Testosterone Therapy for Menopause Is the Most Underused Treatment in Women’s Health

Testosterone Therapy for Menopause Is the Most Underused Treatment in Women’s Health

Your estrogen levels are optimized. Your hot flashes are gone. You sleep through the night. But your libido is gone. Your energy is flat. Your brain feels like it is wrapped in cotton. Your doctor tells you that your hormone levels are “normal for your age” and sends you home.

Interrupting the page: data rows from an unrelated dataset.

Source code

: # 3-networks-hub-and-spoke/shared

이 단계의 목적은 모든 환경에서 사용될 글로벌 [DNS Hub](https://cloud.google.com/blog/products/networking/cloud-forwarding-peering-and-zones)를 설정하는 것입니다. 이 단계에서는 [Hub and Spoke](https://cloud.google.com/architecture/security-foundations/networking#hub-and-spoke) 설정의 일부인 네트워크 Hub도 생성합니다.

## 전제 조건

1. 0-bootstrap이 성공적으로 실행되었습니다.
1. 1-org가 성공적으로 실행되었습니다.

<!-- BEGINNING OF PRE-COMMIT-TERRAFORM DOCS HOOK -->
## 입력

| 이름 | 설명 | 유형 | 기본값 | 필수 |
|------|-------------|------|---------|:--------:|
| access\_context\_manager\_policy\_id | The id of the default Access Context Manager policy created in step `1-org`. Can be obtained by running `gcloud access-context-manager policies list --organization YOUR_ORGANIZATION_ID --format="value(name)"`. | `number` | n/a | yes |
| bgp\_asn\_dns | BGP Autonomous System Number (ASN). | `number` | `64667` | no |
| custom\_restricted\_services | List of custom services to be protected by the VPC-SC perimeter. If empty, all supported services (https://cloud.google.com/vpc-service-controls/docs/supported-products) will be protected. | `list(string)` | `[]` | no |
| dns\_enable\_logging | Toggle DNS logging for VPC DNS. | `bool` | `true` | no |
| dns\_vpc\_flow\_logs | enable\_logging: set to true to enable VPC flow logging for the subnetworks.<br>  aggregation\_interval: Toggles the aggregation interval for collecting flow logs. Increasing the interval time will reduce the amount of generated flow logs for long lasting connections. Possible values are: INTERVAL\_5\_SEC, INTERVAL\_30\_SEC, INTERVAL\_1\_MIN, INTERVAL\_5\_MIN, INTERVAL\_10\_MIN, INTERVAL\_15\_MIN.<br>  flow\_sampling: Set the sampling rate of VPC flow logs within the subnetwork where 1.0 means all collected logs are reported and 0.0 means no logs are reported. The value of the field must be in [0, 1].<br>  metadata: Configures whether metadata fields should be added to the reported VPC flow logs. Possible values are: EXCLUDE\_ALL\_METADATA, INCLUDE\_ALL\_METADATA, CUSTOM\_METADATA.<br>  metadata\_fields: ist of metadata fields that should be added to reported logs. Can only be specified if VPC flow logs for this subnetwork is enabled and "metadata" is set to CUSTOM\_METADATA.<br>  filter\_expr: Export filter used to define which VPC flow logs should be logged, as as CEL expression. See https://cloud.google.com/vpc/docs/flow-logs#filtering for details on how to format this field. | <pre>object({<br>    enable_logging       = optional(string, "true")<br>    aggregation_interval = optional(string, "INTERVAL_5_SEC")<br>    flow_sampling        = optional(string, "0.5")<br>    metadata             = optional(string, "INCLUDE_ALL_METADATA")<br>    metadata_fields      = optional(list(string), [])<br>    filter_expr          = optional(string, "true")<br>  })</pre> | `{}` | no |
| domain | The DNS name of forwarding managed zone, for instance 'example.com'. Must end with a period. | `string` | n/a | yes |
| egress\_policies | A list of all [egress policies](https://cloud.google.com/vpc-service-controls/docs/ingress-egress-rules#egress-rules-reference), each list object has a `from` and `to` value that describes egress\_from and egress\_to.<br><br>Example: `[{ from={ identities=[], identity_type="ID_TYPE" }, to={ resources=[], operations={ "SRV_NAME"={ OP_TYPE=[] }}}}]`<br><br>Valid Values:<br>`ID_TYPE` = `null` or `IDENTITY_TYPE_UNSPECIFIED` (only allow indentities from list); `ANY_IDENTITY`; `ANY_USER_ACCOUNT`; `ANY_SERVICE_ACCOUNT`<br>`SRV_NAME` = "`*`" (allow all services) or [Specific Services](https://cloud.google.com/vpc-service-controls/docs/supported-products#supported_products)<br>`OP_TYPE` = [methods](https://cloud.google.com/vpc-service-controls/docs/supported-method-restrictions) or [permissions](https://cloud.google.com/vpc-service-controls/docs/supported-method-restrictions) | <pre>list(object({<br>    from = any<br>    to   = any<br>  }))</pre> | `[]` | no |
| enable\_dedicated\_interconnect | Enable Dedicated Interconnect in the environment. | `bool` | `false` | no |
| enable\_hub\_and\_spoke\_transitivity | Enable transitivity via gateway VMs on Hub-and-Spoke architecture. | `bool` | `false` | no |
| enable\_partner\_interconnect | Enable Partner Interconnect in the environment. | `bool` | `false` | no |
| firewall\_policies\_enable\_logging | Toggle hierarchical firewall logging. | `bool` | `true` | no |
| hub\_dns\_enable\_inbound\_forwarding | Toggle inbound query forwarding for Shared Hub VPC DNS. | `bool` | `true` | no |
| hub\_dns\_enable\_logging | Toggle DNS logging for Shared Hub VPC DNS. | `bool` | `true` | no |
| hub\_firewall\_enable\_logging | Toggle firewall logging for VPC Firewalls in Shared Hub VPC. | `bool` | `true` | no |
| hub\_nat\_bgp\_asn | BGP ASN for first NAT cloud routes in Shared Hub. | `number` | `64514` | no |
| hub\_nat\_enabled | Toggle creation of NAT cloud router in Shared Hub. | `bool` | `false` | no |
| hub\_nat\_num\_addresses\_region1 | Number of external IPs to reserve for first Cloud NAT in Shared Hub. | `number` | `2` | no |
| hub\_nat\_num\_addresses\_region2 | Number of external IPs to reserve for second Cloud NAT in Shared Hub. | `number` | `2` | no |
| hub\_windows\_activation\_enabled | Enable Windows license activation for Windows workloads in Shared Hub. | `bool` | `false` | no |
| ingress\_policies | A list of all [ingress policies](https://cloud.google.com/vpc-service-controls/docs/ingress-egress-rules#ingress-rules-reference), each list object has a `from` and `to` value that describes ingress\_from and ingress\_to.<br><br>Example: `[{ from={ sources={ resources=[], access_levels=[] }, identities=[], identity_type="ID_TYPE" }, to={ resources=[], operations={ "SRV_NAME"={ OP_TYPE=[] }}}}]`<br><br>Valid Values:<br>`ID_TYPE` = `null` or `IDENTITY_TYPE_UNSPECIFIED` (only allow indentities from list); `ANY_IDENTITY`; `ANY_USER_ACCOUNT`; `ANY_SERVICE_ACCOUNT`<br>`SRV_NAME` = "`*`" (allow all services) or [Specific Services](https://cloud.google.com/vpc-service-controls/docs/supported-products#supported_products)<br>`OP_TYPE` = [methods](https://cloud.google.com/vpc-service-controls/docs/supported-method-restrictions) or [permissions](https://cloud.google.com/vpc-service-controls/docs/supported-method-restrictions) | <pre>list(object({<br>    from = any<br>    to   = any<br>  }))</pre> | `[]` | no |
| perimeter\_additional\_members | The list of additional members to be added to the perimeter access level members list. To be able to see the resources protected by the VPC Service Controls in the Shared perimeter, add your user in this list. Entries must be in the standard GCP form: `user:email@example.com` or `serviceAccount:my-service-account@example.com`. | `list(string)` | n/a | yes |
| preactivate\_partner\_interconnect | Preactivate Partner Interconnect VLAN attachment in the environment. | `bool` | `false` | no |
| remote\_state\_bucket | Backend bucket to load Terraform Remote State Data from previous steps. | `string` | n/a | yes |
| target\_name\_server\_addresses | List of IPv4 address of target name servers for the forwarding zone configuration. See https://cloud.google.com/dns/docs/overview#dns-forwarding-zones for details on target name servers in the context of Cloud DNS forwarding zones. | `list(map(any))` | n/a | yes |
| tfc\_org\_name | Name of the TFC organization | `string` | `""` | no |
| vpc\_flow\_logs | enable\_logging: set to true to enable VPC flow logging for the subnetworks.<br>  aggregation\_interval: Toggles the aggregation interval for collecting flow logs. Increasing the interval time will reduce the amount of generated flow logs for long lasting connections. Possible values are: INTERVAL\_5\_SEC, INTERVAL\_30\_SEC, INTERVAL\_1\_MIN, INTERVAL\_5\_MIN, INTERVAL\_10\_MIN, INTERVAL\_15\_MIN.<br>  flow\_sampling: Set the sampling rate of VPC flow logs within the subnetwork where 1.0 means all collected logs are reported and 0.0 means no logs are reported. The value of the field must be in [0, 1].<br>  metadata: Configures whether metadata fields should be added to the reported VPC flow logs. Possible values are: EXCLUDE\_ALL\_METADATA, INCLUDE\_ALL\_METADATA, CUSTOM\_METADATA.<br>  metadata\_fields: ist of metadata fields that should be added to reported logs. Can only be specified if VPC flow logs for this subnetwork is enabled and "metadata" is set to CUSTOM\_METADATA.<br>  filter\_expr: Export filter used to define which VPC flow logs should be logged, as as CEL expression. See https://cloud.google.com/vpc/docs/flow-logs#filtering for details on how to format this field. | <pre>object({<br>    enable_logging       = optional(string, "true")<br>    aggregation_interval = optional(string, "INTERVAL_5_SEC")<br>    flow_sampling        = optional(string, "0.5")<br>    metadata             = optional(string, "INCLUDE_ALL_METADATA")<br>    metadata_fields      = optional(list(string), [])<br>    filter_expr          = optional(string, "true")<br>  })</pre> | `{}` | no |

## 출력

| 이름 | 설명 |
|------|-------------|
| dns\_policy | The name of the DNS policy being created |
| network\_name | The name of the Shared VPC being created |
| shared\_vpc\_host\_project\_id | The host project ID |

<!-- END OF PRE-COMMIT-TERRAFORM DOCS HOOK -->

That answer is wrong. Testosterone therapy for menopause is the missing piece for millions of women seeking comprehensive menopause treatment whose standard HRT controls their physical symptoms but does nothing for desire, drive, or cognitive clarity. The science is clear. The clinical trials are done. The only thing missing is a medical system willing to prescribe it.

Women produce roughly three times more testosterone than estrogen before menopause. That is not a typo. Testosterone is manufactured in the ovaries and adrenal glands, and it is the primary fuel for sexual desire, motivation, and energy in women. By the time a woman reaches menopause, her testosterone levels have dropped by approximately 50 percent from her peak in her twenties. Surgical menopause — removal of the ovaries — cuts production by another 40 percent overnight.

The Evidence Base Is Larger Than You Think

If you believe that testosterone therapy in women is unstudied or experimental, you are operating on information that is fifteen years out of date. The 2025 meta-analysis published in Obstetrics & Gynecology (the Green Journal) pooled data from 8,480 naturally and surgically postmenopausal women across multiple randomized controlled trials. The result was unambiguous: transdermal testosterone significantly improved sexual desire, increased the frequency of satisfying sexual events, and reduced distress about low libido.

The safety data matched the efficacy data. Over two years of follow-up, there was no increase in cardiovascular events, no increase in breast cancer diagnoses, and no concerning changes in lipid profiles. The only notable side effect was androgenic skin reactions — acne or unwanted hair growth — in approximately 6 percent of women, a rate that dropped further with dose adjustment.

In 2024, the UK National Institute for Health and Care Excellence (NICE) updated its menopause guidelines to recommend that testosterone can be considered for menopausal women with low sexual desire when hormone replacement therapy alone has not been sufficient. That is a landmark shift from a notoriously conservative body.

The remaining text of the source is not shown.